- [WHAT IS REQUIRED] Starting with the line below that holds "Natural metrics allows" and stopping after the line that holds "(at least) four", transcribe the lines exactly, leaving out all pictures.

Stored records:

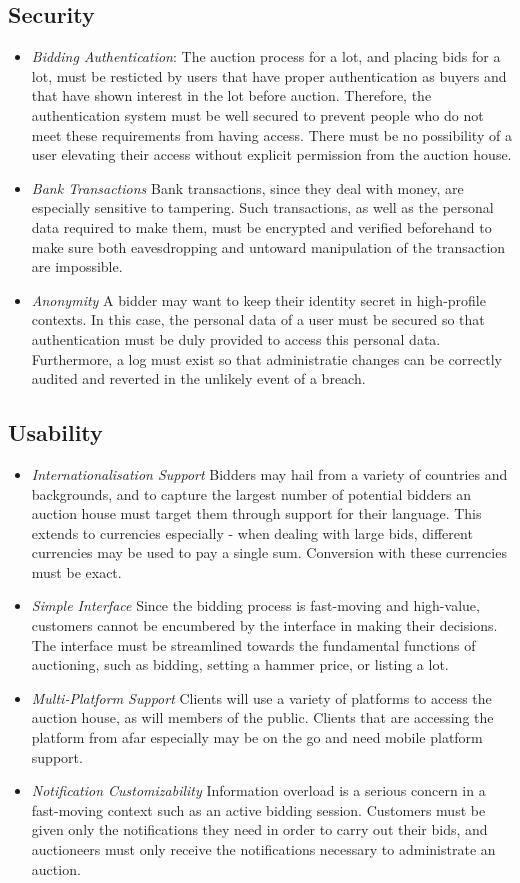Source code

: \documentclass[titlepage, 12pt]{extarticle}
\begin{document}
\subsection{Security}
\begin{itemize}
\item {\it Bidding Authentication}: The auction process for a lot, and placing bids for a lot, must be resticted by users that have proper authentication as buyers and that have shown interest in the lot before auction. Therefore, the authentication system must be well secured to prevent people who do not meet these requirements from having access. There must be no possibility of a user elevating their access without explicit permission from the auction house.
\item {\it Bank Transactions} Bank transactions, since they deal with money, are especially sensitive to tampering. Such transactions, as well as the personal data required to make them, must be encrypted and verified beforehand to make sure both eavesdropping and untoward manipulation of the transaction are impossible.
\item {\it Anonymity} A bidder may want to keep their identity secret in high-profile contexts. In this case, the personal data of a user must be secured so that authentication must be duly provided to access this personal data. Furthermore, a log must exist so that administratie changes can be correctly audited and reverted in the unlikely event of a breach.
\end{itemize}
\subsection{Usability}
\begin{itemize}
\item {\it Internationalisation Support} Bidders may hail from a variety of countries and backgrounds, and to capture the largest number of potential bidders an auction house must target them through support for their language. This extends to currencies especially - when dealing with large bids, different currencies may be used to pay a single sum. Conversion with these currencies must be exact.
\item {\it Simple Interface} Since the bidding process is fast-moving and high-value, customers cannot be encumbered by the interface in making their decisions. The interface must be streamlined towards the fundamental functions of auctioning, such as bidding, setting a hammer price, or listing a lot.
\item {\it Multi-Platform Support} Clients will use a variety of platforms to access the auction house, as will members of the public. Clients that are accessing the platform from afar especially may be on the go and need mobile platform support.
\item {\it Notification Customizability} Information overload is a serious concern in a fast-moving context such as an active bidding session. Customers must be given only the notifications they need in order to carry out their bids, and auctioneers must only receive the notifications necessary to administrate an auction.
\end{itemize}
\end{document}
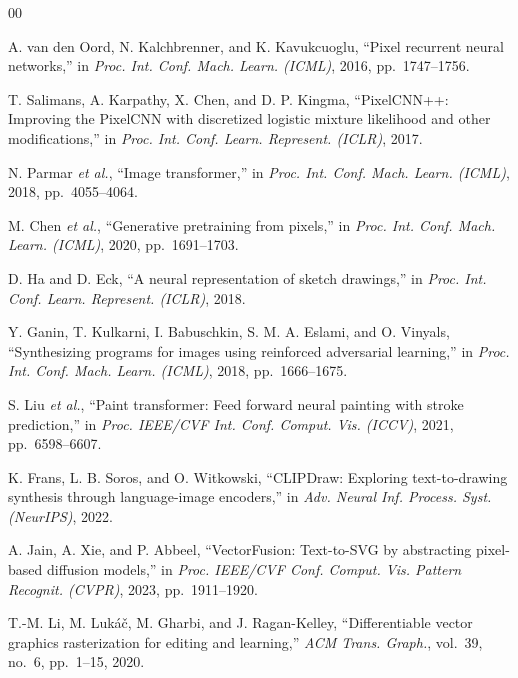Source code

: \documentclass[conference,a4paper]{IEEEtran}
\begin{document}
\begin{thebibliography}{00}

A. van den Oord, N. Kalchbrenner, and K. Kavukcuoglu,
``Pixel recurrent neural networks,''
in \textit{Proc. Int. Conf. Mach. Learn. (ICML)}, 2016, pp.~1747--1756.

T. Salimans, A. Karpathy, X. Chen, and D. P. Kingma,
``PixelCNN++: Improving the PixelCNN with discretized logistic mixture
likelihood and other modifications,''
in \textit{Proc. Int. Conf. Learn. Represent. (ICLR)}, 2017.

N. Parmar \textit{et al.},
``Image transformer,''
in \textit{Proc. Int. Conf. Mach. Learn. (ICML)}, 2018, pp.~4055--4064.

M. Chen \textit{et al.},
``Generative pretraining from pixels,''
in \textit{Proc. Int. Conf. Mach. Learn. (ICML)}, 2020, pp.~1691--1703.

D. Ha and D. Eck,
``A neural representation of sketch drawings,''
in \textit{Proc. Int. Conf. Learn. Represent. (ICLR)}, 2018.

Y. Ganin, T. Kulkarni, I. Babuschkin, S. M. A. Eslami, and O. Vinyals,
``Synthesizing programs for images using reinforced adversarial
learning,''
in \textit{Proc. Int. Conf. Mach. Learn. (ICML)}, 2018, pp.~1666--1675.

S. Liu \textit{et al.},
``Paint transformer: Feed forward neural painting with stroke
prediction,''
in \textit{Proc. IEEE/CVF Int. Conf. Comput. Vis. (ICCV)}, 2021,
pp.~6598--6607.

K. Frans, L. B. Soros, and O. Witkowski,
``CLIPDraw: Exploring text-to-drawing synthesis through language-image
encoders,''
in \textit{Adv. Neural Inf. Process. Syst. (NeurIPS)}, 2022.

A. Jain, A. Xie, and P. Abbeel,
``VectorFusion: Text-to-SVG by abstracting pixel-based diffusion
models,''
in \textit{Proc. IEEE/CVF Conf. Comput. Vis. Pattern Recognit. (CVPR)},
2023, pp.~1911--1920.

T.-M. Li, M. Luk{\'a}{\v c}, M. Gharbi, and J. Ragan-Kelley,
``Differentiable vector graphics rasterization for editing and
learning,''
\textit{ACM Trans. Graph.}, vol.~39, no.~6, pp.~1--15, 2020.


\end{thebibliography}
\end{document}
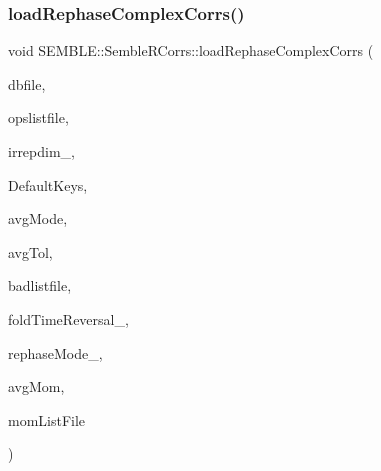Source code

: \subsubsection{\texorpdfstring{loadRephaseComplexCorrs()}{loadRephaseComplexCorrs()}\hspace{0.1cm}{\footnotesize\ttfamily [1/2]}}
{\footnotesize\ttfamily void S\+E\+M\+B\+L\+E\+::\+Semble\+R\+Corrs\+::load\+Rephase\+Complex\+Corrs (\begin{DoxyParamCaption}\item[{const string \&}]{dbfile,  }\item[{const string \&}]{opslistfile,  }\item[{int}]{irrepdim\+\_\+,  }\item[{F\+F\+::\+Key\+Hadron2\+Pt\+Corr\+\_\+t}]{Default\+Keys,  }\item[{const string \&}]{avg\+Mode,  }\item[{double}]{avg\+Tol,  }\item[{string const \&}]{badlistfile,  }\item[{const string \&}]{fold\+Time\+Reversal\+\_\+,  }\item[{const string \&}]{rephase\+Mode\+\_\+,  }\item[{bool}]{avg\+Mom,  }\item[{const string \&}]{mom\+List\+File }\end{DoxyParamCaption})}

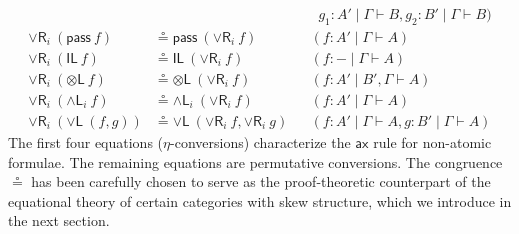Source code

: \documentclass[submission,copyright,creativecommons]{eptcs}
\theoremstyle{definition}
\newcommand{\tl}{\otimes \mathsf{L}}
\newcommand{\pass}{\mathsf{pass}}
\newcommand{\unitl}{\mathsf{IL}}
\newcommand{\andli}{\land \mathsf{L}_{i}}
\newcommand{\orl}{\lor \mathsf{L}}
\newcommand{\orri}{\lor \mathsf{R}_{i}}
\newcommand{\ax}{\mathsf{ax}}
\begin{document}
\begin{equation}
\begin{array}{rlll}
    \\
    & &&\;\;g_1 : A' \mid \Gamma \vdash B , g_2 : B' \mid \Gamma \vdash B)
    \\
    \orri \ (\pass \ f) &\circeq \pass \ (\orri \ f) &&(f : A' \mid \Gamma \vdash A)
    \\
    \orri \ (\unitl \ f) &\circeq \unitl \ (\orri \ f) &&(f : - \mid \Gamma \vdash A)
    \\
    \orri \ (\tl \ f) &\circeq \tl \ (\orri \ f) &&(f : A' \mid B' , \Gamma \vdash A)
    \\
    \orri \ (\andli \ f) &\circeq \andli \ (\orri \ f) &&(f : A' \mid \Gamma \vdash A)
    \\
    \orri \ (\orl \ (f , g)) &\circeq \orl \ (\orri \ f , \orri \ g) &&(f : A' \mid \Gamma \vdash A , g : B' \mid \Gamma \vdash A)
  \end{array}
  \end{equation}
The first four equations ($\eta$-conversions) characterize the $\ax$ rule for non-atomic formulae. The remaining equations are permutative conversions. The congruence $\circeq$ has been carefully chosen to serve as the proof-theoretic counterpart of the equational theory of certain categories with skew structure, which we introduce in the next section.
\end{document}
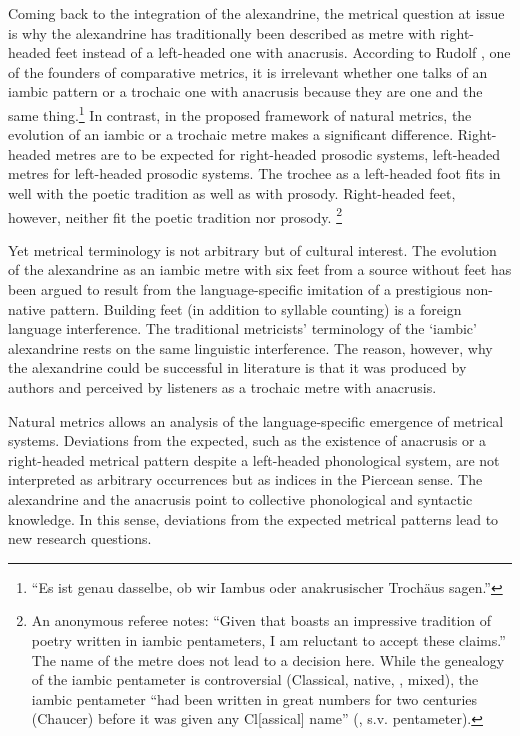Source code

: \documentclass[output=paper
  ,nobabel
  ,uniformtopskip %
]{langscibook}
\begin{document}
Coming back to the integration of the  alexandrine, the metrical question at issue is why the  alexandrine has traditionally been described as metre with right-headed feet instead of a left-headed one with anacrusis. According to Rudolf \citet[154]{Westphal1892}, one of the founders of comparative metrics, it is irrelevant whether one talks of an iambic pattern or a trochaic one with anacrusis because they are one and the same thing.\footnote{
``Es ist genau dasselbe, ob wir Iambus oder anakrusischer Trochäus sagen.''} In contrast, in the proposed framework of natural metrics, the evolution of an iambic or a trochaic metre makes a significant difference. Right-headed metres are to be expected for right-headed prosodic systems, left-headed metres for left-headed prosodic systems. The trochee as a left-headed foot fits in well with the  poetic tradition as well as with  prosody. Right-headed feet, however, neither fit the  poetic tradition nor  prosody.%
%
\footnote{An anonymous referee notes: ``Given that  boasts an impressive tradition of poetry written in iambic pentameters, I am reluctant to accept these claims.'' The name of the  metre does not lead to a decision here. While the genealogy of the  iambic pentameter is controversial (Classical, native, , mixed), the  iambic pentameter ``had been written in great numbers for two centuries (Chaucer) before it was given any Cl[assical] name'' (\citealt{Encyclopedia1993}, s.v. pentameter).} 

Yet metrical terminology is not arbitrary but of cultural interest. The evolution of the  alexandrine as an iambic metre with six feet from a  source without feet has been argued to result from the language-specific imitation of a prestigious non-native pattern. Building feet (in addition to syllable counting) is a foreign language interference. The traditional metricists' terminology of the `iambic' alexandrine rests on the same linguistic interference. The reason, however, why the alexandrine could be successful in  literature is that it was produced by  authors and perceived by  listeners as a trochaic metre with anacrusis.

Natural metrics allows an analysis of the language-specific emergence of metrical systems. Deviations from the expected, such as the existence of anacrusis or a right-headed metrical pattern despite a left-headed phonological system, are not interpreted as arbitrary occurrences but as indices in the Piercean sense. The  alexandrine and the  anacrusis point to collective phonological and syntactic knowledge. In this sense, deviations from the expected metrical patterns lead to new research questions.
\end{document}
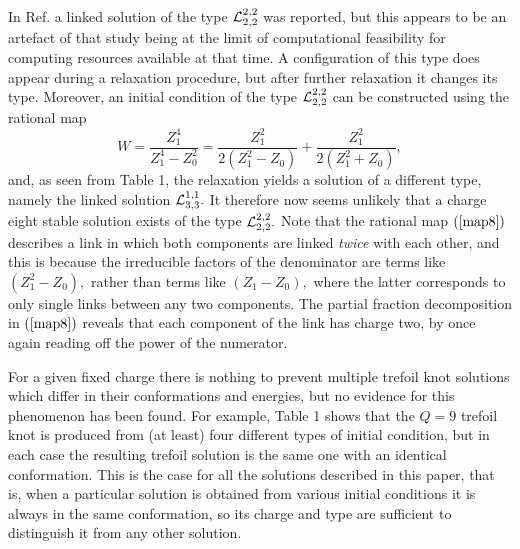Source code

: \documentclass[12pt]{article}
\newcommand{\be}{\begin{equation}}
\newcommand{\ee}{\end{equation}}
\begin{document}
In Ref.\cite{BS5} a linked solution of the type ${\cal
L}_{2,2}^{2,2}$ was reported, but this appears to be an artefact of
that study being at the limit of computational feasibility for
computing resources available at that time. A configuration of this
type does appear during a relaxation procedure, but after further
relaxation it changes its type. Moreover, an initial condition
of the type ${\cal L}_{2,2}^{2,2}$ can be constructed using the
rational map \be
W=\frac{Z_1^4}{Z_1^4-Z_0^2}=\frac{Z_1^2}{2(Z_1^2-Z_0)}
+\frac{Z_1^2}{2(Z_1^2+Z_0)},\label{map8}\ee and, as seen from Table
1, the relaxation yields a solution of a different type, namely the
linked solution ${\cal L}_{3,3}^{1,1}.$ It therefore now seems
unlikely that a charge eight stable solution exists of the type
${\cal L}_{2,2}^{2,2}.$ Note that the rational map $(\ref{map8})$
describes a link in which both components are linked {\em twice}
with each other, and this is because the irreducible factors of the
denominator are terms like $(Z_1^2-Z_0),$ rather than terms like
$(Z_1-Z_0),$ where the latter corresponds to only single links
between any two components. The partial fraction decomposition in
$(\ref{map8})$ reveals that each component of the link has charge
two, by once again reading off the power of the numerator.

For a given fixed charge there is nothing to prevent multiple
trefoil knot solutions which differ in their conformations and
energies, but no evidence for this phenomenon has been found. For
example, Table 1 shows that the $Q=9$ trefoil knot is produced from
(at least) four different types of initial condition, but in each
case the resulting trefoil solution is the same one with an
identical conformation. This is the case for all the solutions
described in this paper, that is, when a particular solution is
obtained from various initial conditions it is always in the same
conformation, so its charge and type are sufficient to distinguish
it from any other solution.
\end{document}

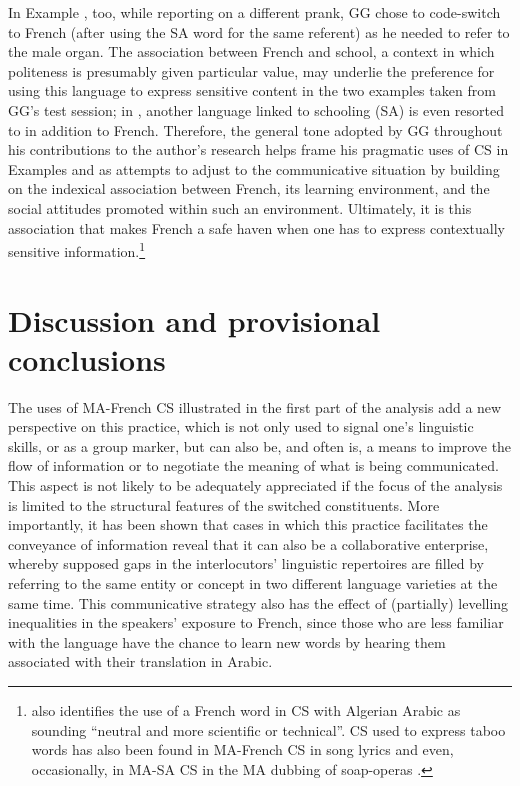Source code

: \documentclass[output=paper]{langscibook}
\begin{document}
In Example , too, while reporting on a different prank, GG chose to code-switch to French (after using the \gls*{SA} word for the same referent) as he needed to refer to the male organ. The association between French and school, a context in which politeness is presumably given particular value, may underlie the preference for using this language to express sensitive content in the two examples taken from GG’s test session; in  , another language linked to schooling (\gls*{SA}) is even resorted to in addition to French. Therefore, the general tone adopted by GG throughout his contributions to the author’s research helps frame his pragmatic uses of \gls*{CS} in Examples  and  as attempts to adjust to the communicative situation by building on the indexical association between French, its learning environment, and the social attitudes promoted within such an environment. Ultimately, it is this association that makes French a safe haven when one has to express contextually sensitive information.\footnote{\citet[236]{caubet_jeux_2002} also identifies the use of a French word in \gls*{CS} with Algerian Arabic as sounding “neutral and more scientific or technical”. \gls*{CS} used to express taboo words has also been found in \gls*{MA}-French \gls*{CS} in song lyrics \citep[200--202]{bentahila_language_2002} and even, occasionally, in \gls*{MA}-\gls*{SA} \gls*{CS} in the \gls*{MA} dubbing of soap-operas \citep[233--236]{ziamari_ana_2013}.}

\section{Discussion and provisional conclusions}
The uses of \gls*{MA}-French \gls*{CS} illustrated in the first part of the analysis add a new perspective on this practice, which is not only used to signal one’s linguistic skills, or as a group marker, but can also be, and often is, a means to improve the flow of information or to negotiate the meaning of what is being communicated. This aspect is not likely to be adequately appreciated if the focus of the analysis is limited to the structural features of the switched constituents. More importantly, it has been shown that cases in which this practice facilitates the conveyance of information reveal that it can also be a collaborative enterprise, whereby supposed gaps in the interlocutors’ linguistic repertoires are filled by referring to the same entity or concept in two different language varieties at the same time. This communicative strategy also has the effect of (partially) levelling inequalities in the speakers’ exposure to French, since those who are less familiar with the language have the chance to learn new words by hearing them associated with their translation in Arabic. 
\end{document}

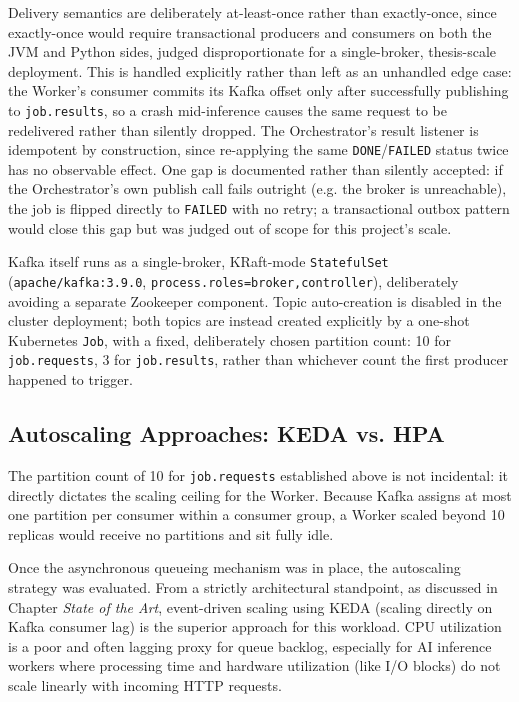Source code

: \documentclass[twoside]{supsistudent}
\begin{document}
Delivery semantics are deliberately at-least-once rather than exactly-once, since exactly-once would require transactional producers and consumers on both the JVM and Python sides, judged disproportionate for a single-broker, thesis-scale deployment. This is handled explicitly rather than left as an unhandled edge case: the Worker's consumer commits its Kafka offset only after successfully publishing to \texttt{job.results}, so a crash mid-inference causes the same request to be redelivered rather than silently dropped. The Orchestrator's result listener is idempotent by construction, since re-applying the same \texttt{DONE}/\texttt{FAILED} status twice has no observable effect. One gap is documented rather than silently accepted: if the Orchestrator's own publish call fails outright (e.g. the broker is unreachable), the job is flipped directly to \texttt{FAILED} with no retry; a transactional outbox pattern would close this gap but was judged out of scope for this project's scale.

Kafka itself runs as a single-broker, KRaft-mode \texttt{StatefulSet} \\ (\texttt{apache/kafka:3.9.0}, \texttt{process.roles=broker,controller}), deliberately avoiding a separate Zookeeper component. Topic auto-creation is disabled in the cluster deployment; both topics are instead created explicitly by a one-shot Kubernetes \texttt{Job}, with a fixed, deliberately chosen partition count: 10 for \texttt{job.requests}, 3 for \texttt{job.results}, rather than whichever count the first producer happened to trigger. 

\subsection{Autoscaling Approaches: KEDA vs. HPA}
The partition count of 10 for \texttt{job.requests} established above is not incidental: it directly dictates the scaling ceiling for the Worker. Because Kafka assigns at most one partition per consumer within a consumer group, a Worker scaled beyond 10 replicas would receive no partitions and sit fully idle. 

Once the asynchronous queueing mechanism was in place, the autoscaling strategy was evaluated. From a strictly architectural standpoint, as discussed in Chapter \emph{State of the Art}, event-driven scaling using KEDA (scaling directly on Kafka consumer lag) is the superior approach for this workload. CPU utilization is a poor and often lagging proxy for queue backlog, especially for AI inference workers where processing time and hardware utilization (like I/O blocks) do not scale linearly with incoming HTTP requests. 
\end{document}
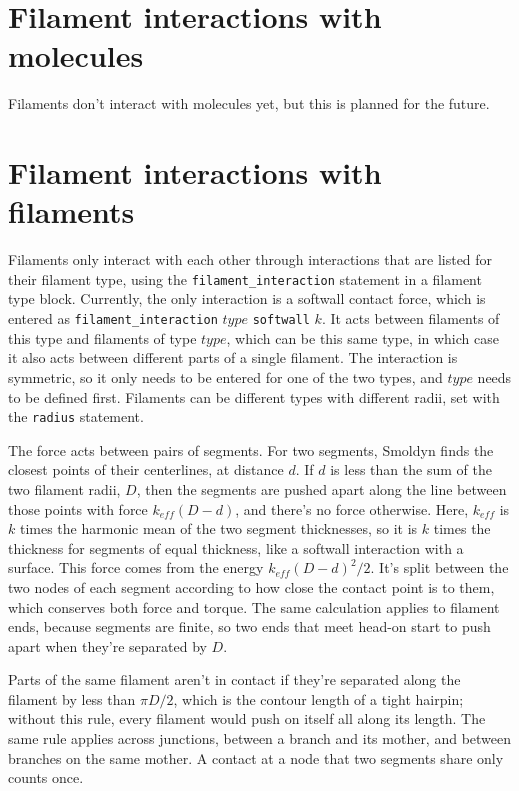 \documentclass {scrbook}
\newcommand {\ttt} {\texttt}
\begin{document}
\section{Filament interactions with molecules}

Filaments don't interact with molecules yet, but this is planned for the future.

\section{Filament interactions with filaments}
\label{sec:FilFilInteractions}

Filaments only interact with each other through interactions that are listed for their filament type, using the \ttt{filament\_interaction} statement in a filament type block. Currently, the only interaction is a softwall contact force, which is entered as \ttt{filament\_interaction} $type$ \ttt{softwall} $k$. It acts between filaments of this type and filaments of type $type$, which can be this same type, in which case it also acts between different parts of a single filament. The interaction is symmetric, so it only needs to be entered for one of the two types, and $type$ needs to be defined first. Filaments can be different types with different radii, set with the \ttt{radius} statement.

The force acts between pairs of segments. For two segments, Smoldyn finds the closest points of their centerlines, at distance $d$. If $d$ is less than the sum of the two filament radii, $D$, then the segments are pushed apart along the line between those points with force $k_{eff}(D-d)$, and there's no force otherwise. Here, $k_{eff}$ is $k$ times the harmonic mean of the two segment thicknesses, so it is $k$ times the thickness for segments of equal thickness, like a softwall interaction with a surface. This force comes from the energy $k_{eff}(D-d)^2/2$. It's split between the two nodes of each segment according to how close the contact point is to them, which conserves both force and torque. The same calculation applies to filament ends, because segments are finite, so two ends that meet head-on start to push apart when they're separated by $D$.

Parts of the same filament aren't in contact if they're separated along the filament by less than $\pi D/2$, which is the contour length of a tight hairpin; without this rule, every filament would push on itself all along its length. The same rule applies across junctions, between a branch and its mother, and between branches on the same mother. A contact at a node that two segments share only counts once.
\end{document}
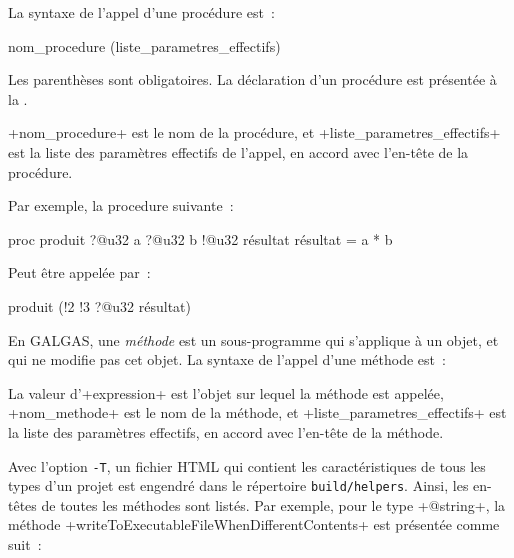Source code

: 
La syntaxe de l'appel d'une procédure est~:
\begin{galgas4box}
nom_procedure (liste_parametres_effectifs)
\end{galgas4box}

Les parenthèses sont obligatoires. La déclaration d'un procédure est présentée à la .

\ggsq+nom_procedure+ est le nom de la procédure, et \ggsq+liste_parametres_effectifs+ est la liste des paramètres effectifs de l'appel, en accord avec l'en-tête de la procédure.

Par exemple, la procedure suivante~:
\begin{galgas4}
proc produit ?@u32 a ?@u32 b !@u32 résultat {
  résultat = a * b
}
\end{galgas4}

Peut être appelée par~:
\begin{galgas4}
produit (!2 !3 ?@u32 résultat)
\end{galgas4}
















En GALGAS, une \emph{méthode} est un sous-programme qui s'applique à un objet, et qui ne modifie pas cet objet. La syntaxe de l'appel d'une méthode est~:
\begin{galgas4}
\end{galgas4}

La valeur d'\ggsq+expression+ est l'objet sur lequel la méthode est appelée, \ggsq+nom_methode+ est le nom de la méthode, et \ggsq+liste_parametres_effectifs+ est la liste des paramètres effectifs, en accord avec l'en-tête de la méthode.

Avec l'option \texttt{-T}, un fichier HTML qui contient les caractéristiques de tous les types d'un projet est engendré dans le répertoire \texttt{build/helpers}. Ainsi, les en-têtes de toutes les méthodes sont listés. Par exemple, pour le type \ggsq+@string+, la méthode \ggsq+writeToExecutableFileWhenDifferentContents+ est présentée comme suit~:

- [EXERCISE OUTPUT]
Natural metrics allows an analysis of the language-specific emergence of metrical systems. Deviations from the expected, such as the existence of anacrusis or a right-headed metrical pattern despite a left-headed phonological system, are not interpreted as arbitrary occurrences but as indices in the Piercean sense. The  alexandrine and the  anacrusis point to collective phonological and syntactic knowledge. In this sense, deviations from the expected metrical patterns lead to new research questions.
\end{document}
Source code

: \documentclass[12pt]{article}
\newcommand{\be}{\begin{equation}}
\newcommand{\ee}{\end{equation}}
\begin{document}
In Ref.\cite{BS5} a linked solution of the type ${\cal
L}_{2,2}^{2,2}$ was reported, but this appears to be an artefact of
that study being at the limit of computational feasibility for
computing resources available at that time. A configuration of this
type does appear during a relaxation procedure, but after further
relaxation it changes its type. Moreover, an initial condition
of the type ${\cal L}_{2,2}^{2,2}$ can be constructed using the
rational map \be
W=\frac{Z_1^4}{Z_1^4-Z_0^2}=\frac{Z_1^2}{2(Z_1^2-Z_0)}
+\frac{Z_1^2}{2(Z_1^2+Z_0)},\label{map8}\ee and, as seen from Table
1, the relaxation yields a solution of a different type, namely the
linked solution ${\cal L}_{3,3}^{1,1}.$ It therefore now seems
unlikely that a charge eight stable solution exists of the type
${\cal L}_{2,2}^{2,2}.$ Note that the rational map $(\ref{map8})$
describes a link in which both components are linked {\em twice}
with each other, and this is because the irreducible factors of the
denominator are terms like $(Z_1^2-Z_0),$ rather than terms like
$(Z_1-Z_0),$ where the latter corresponds to only single links
between any two components. The partial fraction decomposition in
$(\ref{map8})$ reveals that each component of the link has charge
two, by once again reading off the power of the numerator.

For a given fixed charge there is nothing to prevent multiple
trefoil knot solutions which differ in their conformations and
energies, but no evidence for this phenomenon has been found. For
example, Table 1 shows that the $Q=9$ trefoil knot is produced from
(at least) four different types of initial condition, but in each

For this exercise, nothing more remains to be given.